Artifacts found during search of Edison’s Piscatawaytown

 Two nails and a 19th-century button were recovered during the metal detector survey at Piscatawaytown. Two nails and a 19th-century button were recovered during the metal detector survey at Piscatawaytown. EDISON— Three artifacts discovered in the township’s oldest neighborhood are believed to date back to the Colonial era.

The two wrought iron nails and a button were found during metal detector searches of the 7.5-acre area of the Piscatawaytown burial grounds and the adjacent Commons on Woodbridge Avenue. The Battlefield Restoration and Archaeological Volunteer Organization, Freehold, conducted the two-day effort.

The items were located off Woodbridge Avenue, along the stretch that is in front of the St. James Church. In all, 24 artifacts were recovered during the searches in May. The search area ran west to east from Germantown Avenue to Park Way.

Trolley spikes were among the items found. Researchers noted that a trolley once traveled along Woodbridge Avenue on a route between Newark and New Brunswick.

The Metuchen-Edison Historical Society received a $2,150 matching grant from the Middlesex County Cultural and Heritage Commission and the Board of Chosen Freeholders to conduct the research. The funds originated with the New Jersey Historical Commission.

Last year, the historical society received a $31,000 grant from the American Battlefield Protection Program to prepare a National Registry of Historic Places nomination for the Short Hills Battlefield. Experts from the John Milner Associates Inc. of West Chester, Pa., came to the area to look for artifacts from the battle. The society mapped about 5 acres where they believed the battle was fought. It is believed to have taken place in an area that is now home to the Plainfield Country Club on Woodland Avenue. Items found included a musket ball, brass buckles, a British coin, a Hessian button and a scabbard, which is a leather piece for holding a sword.

Walter Stochel, treasurer of the Metuchen-Edison Historical Society, and Michael Gall, an archeologist of Richard Grubb & Associates Inc., Cranbury, presented their findings at a historical society meeting last month.

Stochel and Gall said very few items were found because up to 2 feet of fill was placed on the western side of the Commons where the Rendell Brook once ran. Other areas were filled in or otherwise disturbed during the building of ballfields and playgrounds at Swales Park.

Alarge paved parking lot that runs between the park and the church could not be investigated. Also, over the past 300 years, artifacts could have been found and taken by unknown parties.

Piscatawatown and the Commons were founded in 1666 as the original settlement of Piscataway. The Commons is still public land and is one of the few remaining commons areas in the state. The location was part of Piscataway Township until 1870, when it became part of Raritan Township. In 1954, the area became part of Edison.

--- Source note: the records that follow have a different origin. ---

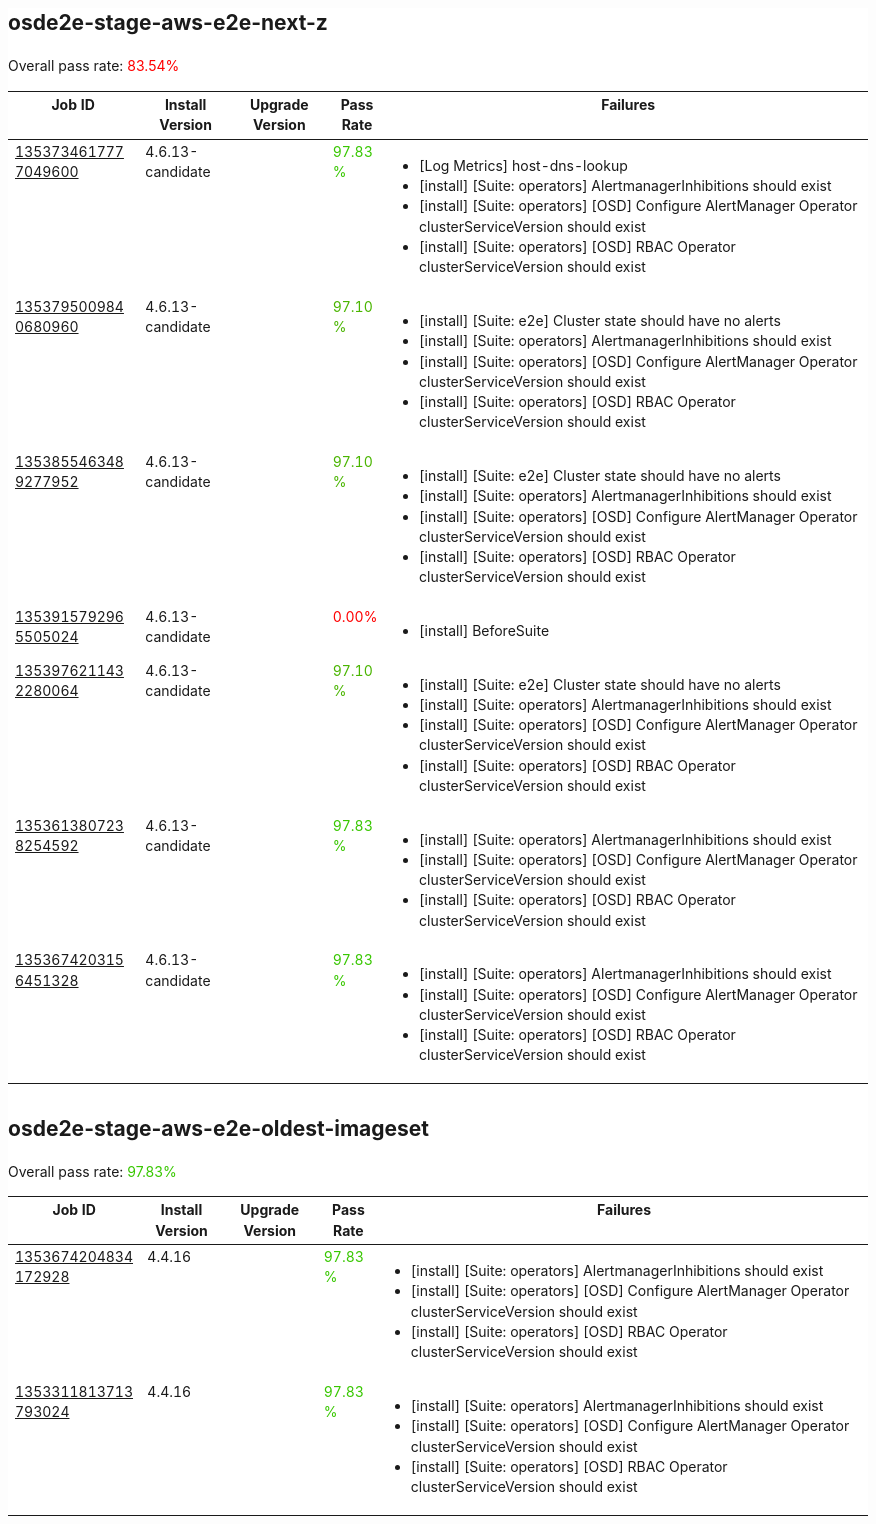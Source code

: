 

## osde2e-stage-aws-e2e-next-z

Overall pass rate: <span style="color:#ff0000;">83.54%</span>

| Job ID | Install Version | Upgrade Version | Pass Rate | Failures |
|--------|-----------------|-----------------|-----------|----------|
[1353734617777049600](https://prow.ci.openshift.org/view/gs/origin-ci-test/logs/osde2e-stage-aws-e2e-next-z/1353734617777049600) | 4.6.13-candidate |  | <span style="color:#38c700;">97.83%</span>|<ul><li>[Log Metrics] host-dns-lookup</li><li>[install] [Suite: operators] AlertmanagerInhibitions should exist</li><li>[install] [Suite: operators] [OSD] Configure AlertManager Operator clusterServiceVersion should exist</li><li>[install] [Suite: operators] [OSD] RBAC Operator clusterServiceVersion should exist</li></ul>
[1353795009840680960](https://prow.ci.openshift.org/view/gs/origin-ci-test/logs/osde2e-stage-aws-e2e-next-z/1353795009840680960) | 4.6.13-candidate |  | <span style="color:#4ab500;">97.10%</span>|<ul><li>[install] [Suite: e2e] Cluster state should have no alerts</li><li>[install] [Suite: operators] AlertmanagerInhibitions should exist</li><li>[install] [Suite: operators] [OSD] Configure AlertManager Operator clusterServiceVersion should exist</li><li>[install] [Suite: operators] [OSD] RBAC Operator clusterServiceVersion should exist</li></ul>
[1353855463489277952](https://prow.ci.openshift.org/view/gs/origin-ci-test/logs/osde2e-stage-aws-e2e-next-z/1353855463489277952) | 4.6.13-candidate |  | <span style="color:#4ab500;">97.10%</span>|<ul><li>[install] [Suite: e2e] Cluster state should have no alerts</li><li>[install] [Suite: operators] AlertmanagerInhibitions should exist</li><li>[install] [Suite: operators] [OSD] Configure AlertManager Operator clusterServiceVersion should exist</li><li>[install] [Suite: operators] [OSD] RBAC Operator clusterServiceVersion should exist</li></ul>
[1353915792965505024](https://prow.ci.openshift.org/view/gs/origin-ci-test/logs/osde2e-stage-aws-e2e-next-z/1353915792965505024) | 4.6.13-candidate |  | <span style="color:#ff0000;">0.00%</span>|<ul><li>[install] BeforeSuite</li></ul>
[1353976211432280064](https://prow.ci.openshift.org/view/gs/origin-ci-test/logs/osde2e-stage-aws-e2e-next-z/1353976211432280064) | 4.6.13-candidate |  | <span style="color:#4ab500;">97.10%</span>|<ul><li>[install] [Suite: e2e] Cluster state should have no alerts</li><li>[install] [Suite: operators] AlertmanagerInhibitions should exist</li><li>[install] [Suite: operators] [OSD] Configure AlertManager Operator clusterServiceVersion should exist</li><li>[install] [Suite: operators] [OSD] RBAC Operator clusterServiceVersion should exist</li></ul>
[1353613807238254592](https://prow.ci.openshift.org/view/gs/origin-ci-test/logs/osde2e-stage-aws-e2e-next-z/1353613807238254592) | 4.6.13-candidate |  | <span style="color:#38c700;">97.83%</span>|<ul><li>[install] [Suite: operators] AlertmanagerInhibitions should exist</li><li>[install] [Suite: operators] [OSD] Configure AlertManager Operator clusterServiceVersion should exist</li><li>[install] [Suite: operators] [OSD] RBAC Operator clusterServiceVersion should exist</li></ul>
[1353674203156451328](https://prow.ci.openshift.org/view/gs/origin-ci-test/logs/osde2e-stage-aws-e2e-next-z/1353674203156451328) | 4.6.13-candidate |  | <span style="color:#38c700;">97.83%</span>|<ul><li>[install] [Suite: operators] AlertmanagerInhibitions should exist</li><li>[install] [Suite: operators] [OSD] Configure AlertManager Operator clusterServiceVersion should exist</li><li>[install] [Suite: operators] [OSD] RBAC Operator clusterServiceVersion should exist</li></ul>



## osde2e-stage-aws-e2e-oldest-imageset

Overall pass rate: <span style="color:#38c700;">97.83%</span>

| Job ID | Install Version | Upgrade Version | Pass Rate | Failures |
|--------|-----------------|-----------------|-----------|----------|
[1353674204834172928](https://prow.ci.openshift.org/view/gs/origin-ci-test/logs/osde2e-stage-aws-e2e-oldest-imageset/1353674204834172928) | 4.4.16 |  | <span style="color:#38c700;">97.83%</span>|<ul><li>[install] [Suite: operators] AlertmanagerInhibitions should exist</li><li>[install] [Suite: operators] [OSD] Configure AlertManager Operator clusterServiceVersion should exist</li><li>[install] [Suite: operators] [OSD] RBAC Operator clusterServiceVersion should exist</li></ul>
[1353311813713793024](https://prow.ci.openshift.org/view/gs/origin-ci-test/logs/osde2e-stage-aws-e2e-oldest-imageset/1353311813713793024) | 4.4.16 |  | <span style="color:#38c700;">97.83%</span>|<ul><li>[install] [Suite: operators] AlertmanagerInhibitions should exist</li><li>[install] [Suite: operators] [OSD] Configure AlertManager Operator clusterServiceVersion should exist</li><li>[install] [Suite: operators] [OSD] RBAC Operator clusterServiceVersion should exist</li></ul>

The Commons in Piscataway started to decline after a tornado destroyed the village in 1835. The town meeting moved to New Market that year. The Middlesex-

Essex Turnpike was built, which became a more direct route between cities and the railroad in Metuchen began to grow. Before the development of the Middlesex-

Essex Turnpike, the Post Road, now Middlesex Avenue, was the main road of the colonies, with people traveling between Boston and Philadelphia.

Stochel said the group was hoping the search would yield artifacts from the Colonial era and the Revolutionary War. ABritish camp occupied the area from December 1776 to June 1777. The church was used as an infirmary for the sick and wounded. The site was where the Colonials attacked the British. During the attacks, several hundred men were killed and some were buried on the grounds of the church.

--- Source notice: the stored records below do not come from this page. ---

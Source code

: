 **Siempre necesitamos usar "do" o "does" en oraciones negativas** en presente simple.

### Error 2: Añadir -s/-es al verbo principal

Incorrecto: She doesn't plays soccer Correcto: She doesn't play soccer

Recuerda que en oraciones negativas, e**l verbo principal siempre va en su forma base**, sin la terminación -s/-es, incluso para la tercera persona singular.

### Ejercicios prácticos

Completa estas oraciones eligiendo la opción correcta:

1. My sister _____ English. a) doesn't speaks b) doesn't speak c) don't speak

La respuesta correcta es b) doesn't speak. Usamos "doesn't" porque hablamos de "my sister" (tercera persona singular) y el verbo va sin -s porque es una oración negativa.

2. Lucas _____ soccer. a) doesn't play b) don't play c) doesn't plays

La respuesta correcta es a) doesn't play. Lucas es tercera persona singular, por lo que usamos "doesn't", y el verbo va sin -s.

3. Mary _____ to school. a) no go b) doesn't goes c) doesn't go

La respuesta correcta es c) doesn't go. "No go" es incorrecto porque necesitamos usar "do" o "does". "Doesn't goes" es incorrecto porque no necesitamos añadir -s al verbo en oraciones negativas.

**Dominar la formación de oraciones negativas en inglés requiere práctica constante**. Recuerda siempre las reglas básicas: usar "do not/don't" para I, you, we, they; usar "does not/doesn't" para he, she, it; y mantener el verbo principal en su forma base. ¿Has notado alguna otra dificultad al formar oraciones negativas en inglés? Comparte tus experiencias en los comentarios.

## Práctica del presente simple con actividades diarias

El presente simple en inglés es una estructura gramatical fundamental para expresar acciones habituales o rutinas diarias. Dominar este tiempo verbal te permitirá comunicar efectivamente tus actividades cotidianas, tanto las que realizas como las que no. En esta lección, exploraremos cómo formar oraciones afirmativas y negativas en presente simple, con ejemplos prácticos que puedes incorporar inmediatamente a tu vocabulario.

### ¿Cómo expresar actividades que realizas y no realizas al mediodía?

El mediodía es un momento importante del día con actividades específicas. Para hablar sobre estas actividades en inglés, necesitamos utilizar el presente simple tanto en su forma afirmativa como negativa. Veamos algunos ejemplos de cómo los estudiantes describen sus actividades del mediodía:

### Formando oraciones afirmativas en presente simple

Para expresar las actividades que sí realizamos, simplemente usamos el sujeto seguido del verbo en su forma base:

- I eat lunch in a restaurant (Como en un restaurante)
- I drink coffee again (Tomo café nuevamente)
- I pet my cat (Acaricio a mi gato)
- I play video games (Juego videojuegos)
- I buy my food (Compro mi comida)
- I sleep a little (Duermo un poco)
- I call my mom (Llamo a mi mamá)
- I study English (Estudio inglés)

“It was not a happy time for the Commons,” Gall said.

The Commons included stocks, a pound and an armory, a burial ground, a church, a town house where town meetings were held until 1835, a school and inns.

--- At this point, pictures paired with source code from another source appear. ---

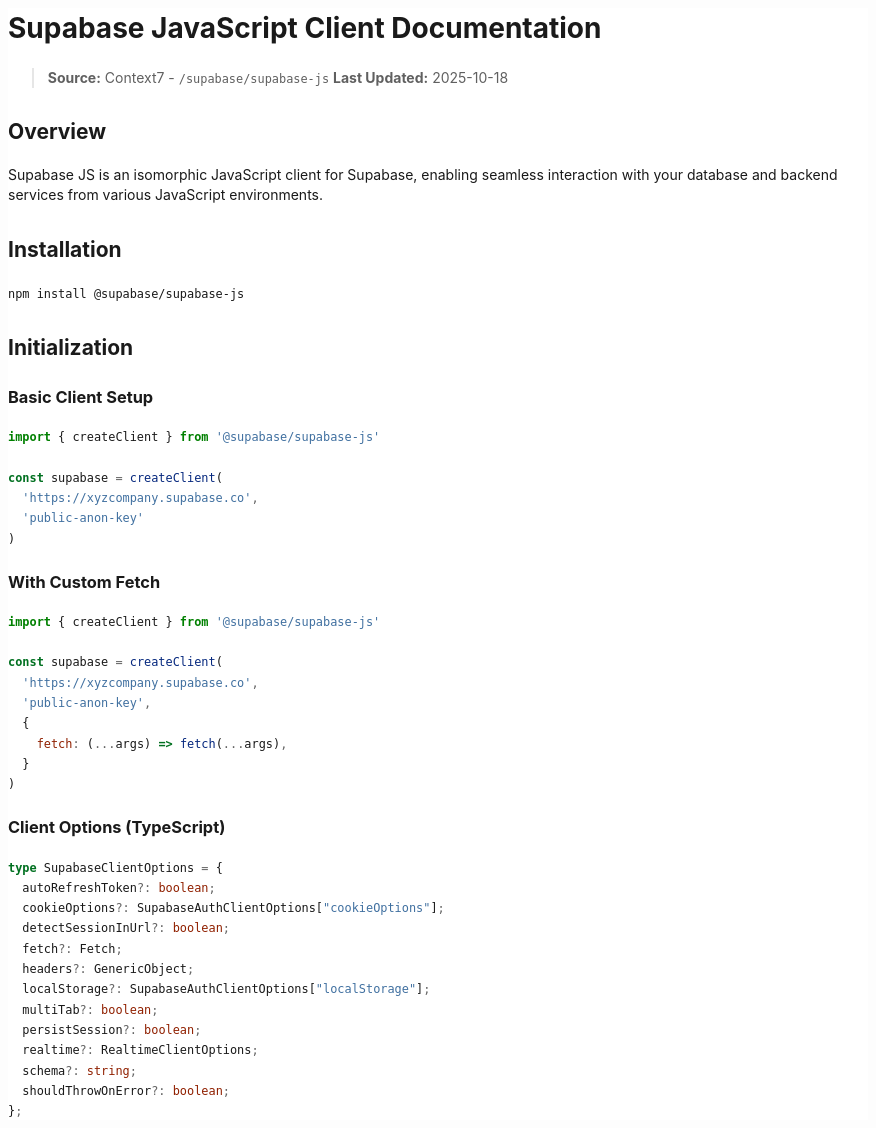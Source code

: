 # Supabase JavaScript Client Documentation

> **Source:** Context7 - `/supabase/supabase-js`
> **Last Updated:** 2025-10-18

## Overview

Supabase JS is an isomorphic JavaScript client for Supabase, enabling seamless interaction with your database and backend services from various JavaScript environments.

## Installation

```bash
npm install @supabase/supabase-js
```

## Initialization

### Basic Client Setup

```javascript
import { createClient } from '@supabase/supabase-js'

const supabase = createClient(
  'https://xyzcompany.supabase.co',
  'public-anon-key'
)
```

### With Custom Fetch

```javascript
import { createClient } from '@supabase/supabase-js'

const supabase = createClient(
  'https://xyzcompany.supabase.co',
  'public-anon-key',
  {
    fetch: (...args) => fetch(...args),
  }
)
```

### Client Options (TypeScript)

```typescript
type SupabaseClientOptions = {
  autoRefreshToken?: boolean;
  cookieOptions?: SupabaseAuthClientOptions["cookieOptions"];
  detectSessionInUrl?: boolean;
  fetch?: Fetch;
  headers?: GenericObject;
  localStorage?: SupabaseAuthClientOptions["localStorage"];
  multiTab?: boolean;
  persistSession?: boolean;
  realtime?: RealtimeClientOptions;
  schema?: string;
  shouldThrowOnError?: boolean;
};
```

The Old Piscatawaytown schoolhouse was built in

1892 and became the Raritan Township Municipal

Building and later a recreation office. It burned down in the 1980s. The cause of the fire was believed to be arson.

The county seat offices for Middlesex and Somerset counties were also located at the Commons.

Future projects

Stochel said they hope to conduct another metal detector search if the parking lot were ever removed or altered. They also hope to plot the locations of the graves by age to determine open areas of the burial ground in the Colonial era. Also, they said they hope to conduct additional searches along Woodbridge Avenue and where the schoolhouse was located.

Local historians said they hope to preserve the area and create a recreation of the Commons area.